Groza sytuacji przeniknęła Zygfryda do szpiku kości. Nie żeby często bywał w aż tak skrajnych sytuacjach jednak szybko dodawał dwa do dwóch. Stworów było bodajże sześć. Dwie kule ognia puszczone przez krasnoluda w środek przeciwników wyglądały jakby nie wywołały żadnego efektu. To znaczy widać było, że jedna przeszła na wylot, a druga nieźle przypaliła jednego ze stworów, ale niczego to nie zmieniło.
Elf zaczął wywijać mieczem jednak efekt był podobny prawdopodobnie to walenia trolla łyżką do mieszania w kotle.
Sytuacja w ciągu mgnienia sekund zmieniła się dramatycznie. Nie chciał tego lub raczej wolałby tego uniknąć, żeby nie zostać rozpoznanym jako nekromanta. Jednak życie i zdrowie własne było najważniejsze. Musiał wierzyć w dobry los i że może ujdzie mu to płazem. Głupio by było uratować życie towarzyszy by potem za ten czyn zapłacić swoim.

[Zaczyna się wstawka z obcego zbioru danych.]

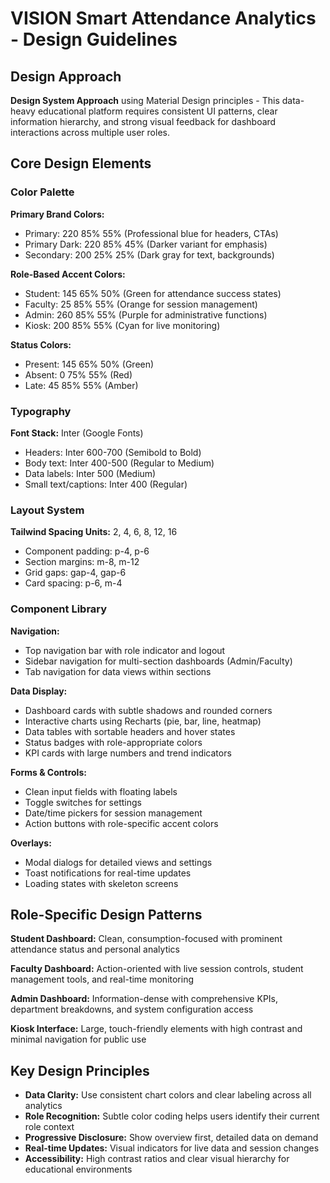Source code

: # VISION Smart Attendance Analytics - Design Guidelines

## Design Approach
**Design System Approach** using Material Design principles - This data-heavy educational platform requires consistent UI patterns, clear information hierarchy, and strong visual feedback for dashboard interactions across multiple user roles.

## Core Design Elements

### Color Palette
**Primary Brand Colors:**
- Primary: 220 85% 55% (Professional blue for headers, CTAs)
- Primary Dark: 220 85% 45% (Darker variant for emphasis)
- Secondary: 200 25% 25% (Dark gray for text, backgrounds)

**Role-Based Accent Colors:**
- Student: 145 65% 50% (Green for attendance success states)
- Faculty: 25 85% 55% (Orange for session management)
- Admin: 260 85% 55% (Purple for administrative functions)
- Kiosk: 200 85% 55% (Cyan for live monitoring)

**Status Colors:**
- Present: 145 65% 50% (Green)
- Absent: 0 75% 55% (Red)
- Late: 45 85% 55% (Amber)

### Typography
**Font Stack:** Inter (Google Fonts)
- Headers: Inter 600-700 (Semibold to Bold)
- Body text: Inter 400-500 (Regular to Medium)
- Data labels: Inter 500 (Medium)
- Small text/captions: Inter 400 (Regular)

### Layout System
**Tailwind Spacing Units:** 2, 4, 6, 8, 12, 16
- Component padding: p-4, p-6
- Section margins: m-8, m-12
- Grid gaps: gap-4, gap-6
- Card spacing: p-6, m-4

### Component Library

**Navigation:**
- Top navigation bar with role indicator and logout
- Sidebar navigation for multi-section dashboards (Admin/Faculty)
- Tab navigation for data views within sections

**Data Display:**
- Dashboard cards with subtle shadows and rounded corners
- Interactive charts using Recharts (pie, bar, line, heatmap)
- Data tables with sortable headers and hover states
- Status badges with role-appropriate colors
- KPI cards with large numbers and trend indicators

**Forms & Controls:**
- Clean input fields with floating labels
- Toggle switches for settings
- Date/time pickers for session management
- Action buttons with role-specific accent colors

**Overlays:**
- Modal dialogs for detailed views and settings
- Toast notifications for real-time updates
- Loading states with skeleton screens

## Role-Specific Design Patterns

**Student Dashboard:** Clean, consumption-focused with prominent attendance status and personal analytics

**Faculty Dashboard:** Action-oriented with live session controls, student management tools, and real-time monitoring

**Admin Dashboard:** Information-dense with comprehensive KPIs, department breakdowns, and system configuration access

**Kiosk Interface:** Large, touch-friendly elements with high contrast and minimal navigation for public use

## Key Design Principles
- **Data Clarity:** Use consistent chart colors and clear labeling across all analytics
- **Role Recognition:** Subtle color coding helps users identify their current role context
- **Progressive Disclosure:** Show overview first, detailed data on demand
- **Real-time Updates:** Visual indicators for live data and session changes
- **Accessibility:** High contrast ratios and clear visual hierarchy for educational environments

Nie musiał szukać składniku czaru gdyż od dłuższej chwili nerwowo zaciskał dłoń w kieszeni na fiolce wody pobłogosławionej przez kapłana. Sam nie zauważył kiedy usta zaczęły wypowiadać zaklęcie. Po chwili czar zniszczenie ożywieńca eksplodował w pomieszczeniu.
Oby to pomogło. Zdążył się jeszcze pomodlić w duchu Zygfryd.